● **Task prompt**
Below are the records. State how many of their lines contain "contains", with nothing else.

§

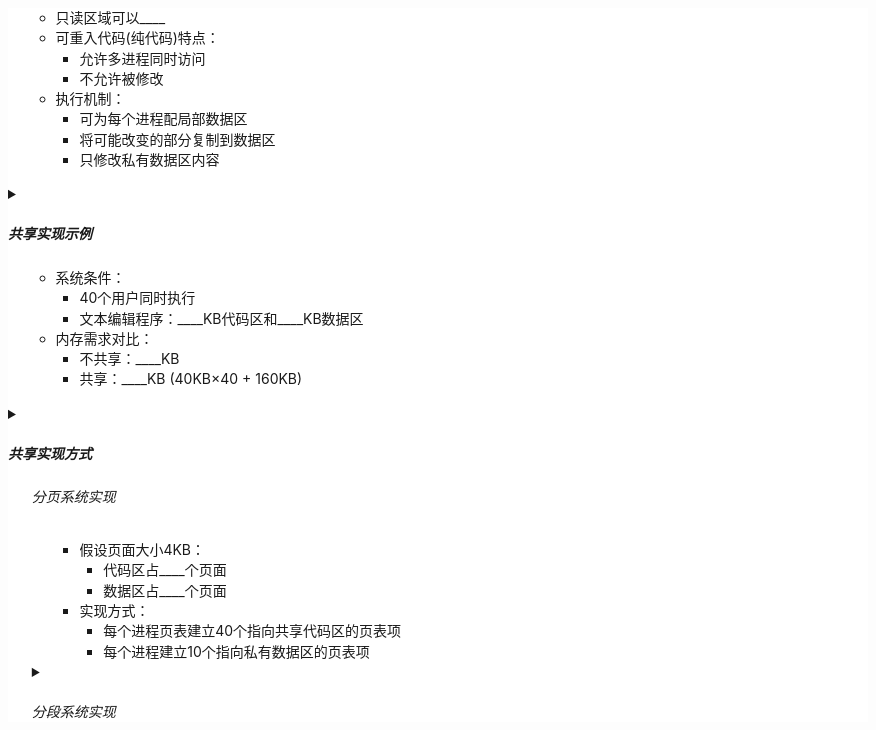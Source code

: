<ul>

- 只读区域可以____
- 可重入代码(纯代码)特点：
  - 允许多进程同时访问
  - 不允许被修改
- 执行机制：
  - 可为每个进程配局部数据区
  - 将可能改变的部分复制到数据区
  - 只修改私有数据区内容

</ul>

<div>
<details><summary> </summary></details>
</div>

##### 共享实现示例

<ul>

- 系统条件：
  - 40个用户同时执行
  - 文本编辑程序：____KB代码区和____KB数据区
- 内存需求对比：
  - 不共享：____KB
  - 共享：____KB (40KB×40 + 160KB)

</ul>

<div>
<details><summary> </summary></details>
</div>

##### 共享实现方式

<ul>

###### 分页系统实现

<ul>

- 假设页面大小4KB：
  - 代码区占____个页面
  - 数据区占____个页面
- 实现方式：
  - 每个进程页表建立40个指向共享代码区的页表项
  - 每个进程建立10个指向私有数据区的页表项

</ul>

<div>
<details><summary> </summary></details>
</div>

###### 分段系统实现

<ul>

§

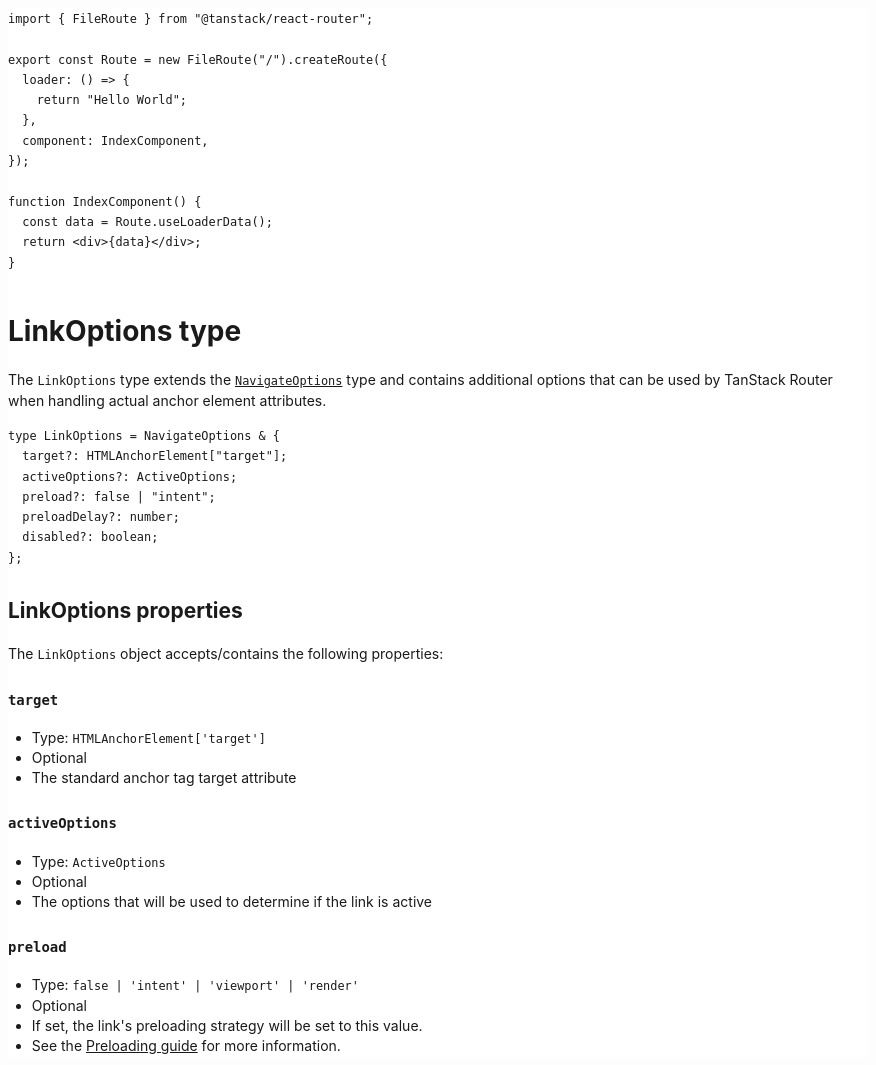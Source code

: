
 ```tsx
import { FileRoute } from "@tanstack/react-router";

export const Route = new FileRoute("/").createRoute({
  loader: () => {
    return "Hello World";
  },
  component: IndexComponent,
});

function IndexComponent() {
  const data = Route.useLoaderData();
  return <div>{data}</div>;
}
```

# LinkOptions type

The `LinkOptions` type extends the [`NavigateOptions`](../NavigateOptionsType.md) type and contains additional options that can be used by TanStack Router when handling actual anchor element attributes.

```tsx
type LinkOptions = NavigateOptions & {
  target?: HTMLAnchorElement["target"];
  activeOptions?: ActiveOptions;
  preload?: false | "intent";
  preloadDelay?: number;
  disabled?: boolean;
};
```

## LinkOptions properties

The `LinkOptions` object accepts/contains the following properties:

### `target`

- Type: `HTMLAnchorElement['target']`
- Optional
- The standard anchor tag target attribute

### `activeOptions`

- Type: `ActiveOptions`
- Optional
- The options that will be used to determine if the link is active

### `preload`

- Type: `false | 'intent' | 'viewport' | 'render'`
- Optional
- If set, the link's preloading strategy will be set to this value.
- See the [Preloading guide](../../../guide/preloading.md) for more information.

§

● **Expected answer**
2